**ASSIGNMENT:** Copy every record below exactly as written, but leave out the pictures.

**TASK INPUT:**
------------
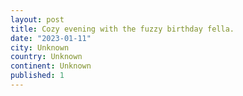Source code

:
 ```yaml
---
layout: post
title: Cozy evening with the fuzzy birthday fella.
date: "2023-01-11"
city: Unknown
country: Unknown
continent: Unknown
published: 1
---
```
------------
**SOLUTION:**
Source code

:
 ```yaml
---
layout: post
title: Cozy evening with the fuzzy birthday fella.
date: "2023-01-11"
city: Unknown
country: Unknown
continent: Unknown
published: 1
---
```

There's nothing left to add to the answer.